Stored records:
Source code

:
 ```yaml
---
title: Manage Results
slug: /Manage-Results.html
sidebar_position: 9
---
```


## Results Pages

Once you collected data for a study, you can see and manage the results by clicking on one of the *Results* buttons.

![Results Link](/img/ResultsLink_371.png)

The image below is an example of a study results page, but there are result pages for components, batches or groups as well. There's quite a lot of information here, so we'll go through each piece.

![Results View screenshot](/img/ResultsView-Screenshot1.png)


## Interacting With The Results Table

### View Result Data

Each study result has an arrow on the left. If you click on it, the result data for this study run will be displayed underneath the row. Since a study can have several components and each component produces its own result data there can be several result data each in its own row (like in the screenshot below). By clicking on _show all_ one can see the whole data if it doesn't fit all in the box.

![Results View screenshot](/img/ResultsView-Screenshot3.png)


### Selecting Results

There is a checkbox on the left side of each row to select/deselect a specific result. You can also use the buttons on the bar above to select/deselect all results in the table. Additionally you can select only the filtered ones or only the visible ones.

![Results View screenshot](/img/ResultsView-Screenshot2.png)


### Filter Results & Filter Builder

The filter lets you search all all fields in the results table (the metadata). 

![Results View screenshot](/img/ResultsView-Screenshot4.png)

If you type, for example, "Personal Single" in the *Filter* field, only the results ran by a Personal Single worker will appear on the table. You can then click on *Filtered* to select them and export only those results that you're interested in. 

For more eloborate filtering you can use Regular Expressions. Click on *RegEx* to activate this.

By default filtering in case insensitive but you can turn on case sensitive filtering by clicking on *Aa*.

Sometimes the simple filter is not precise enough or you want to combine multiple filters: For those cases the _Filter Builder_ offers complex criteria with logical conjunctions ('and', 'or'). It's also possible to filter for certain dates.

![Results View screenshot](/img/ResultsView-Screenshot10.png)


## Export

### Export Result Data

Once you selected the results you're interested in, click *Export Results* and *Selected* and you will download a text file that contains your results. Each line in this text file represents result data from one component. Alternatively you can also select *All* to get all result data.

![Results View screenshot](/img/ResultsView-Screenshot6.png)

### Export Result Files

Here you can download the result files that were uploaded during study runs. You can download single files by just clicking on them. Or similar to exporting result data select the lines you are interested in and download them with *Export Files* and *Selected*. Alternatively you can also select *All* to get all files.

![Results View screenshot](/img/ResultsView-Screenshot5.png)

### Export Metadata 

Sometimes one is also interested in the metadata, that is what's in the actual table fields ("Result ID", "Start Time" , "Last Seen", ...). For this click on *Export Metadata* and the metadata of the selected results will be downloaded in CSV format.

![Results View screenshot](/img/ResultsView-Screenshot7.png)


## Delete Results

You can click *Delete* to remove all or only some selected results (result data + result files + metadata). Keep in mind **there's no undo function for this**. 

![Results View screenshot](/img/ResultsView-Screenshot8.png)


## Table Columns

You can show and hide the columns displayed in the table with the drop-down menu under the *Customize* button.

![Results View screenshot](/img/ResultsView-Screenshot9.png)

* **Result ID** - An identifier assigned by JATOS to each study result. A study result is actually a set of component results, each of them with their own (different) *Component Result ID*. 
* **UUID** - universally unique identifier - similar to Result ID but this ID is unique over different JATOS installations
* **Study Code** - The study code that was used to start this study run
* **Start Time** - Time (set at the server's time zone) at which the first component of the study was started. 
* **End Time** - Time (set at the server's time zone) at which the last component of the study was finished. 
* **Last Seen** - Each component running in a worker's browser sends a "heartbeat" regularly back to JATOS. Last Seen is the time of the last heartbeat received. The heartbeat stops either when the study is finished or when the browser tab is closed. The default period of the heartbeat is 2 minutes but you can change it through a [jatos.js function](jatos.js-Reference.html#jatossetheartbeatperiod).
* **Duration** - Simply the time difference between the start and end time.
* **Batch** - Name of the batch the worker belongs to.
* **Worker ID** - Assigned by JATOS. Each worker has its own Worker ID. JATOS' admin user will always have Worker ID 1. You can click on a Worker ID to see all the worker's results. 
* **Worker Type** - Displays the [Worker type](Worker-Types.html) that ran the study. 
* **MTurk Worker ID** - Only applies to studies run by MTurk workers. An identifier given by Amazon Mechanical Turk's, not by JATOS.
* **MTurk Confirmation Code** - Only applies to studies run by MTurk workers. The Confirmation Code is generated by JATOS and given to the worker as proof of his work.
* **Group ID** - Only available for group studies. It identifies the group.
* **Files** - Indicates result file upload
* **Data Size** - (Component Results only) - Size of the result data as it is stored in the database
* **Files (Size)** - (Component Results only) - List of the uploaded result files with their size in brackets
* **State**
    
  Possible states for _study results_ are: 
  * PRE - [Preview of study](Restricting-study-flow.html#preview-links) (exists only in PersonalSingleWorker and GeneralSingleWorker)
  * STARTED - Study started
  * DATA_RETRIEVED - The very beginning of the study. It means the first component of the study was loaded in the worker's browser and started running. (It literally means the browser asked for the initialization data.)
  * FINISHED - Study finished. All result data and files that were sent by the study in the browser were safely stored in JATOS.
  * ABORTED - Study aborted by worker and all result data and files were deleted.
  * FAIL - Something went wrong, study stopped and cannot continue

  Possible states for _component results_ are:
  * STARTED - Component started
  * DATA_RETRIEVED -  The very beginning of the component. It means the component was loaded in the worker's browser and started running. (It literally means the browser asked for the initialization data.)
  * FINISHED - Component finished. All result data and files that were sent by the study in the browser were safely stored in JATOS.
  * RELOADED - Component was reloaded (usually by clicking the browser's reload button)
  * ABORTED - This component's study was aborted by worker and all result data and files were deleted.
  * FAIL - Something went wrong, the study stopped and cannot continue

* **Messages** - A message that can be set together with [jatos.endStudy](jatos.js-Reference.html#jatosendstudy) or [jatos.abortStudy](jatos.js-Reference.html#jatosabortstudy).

◆ Requirement: Please tally the lines of the entries that hold "Size" and give only the resulting number.

◆ Response below: 2